▸ **WORK TO BE COMPLETED**:
Return, exactly, the line that contains "effectiveness of carbon" together with all lines after it to the end of the entries, and no further lines.

▸ **RECORDS SHOWN**:
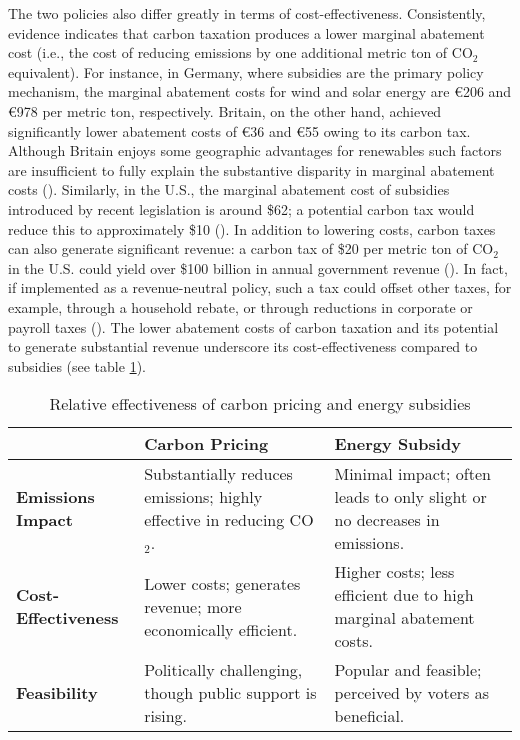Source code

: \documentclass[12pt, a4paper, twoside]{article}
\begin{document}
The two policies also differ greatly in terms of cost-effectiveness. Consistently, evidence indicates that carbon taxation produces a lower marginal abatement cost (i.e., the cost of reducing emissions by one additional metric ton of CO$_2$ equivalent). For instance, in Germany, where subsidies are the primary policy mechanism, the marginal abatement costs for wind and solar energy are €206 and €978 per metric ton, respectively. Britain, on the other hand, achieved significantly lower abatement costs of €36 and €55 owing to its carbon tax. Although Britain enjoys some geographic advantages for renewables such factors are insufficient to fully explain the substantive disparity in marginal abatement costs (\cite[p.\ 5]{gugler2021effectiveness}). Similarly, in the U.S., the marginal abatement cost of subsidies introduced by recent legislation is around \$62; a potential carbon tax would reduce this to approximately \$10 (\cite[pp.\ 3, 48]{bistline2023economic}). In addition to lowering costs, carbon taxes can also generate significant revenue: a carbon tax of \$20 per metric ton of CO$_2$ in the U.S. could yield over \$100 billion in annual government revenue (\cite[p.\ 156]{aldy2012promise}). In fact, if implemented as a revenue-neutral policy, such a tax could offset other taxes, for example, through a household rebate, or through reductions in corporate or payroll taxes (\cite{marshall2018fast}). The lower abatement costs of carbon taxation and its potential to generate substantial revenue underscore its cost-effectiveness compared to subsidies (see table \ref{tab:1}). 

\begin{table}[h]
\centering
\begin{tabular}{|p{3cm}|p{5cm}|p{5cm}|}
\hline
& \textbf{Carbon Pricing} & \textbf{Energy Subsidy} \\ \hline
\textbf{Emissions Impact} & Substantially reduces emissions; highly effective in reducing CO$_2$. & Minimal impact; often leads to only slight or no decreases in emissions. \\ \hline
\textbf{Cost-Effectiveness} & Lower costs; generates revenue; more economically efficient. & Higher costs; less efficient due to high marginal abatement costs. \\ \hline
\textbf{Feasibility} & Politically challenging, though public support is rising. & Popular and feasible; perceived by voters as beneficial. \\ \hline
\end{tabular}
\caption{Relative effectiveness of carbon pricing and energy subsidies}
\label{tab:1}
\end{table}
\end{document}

▸ **EXERCISE OUTPUT**:
\caption{Relative effectiveness of carbon pricing and energy subsidies}
\label{tab:1}
\end{table}
\end{document}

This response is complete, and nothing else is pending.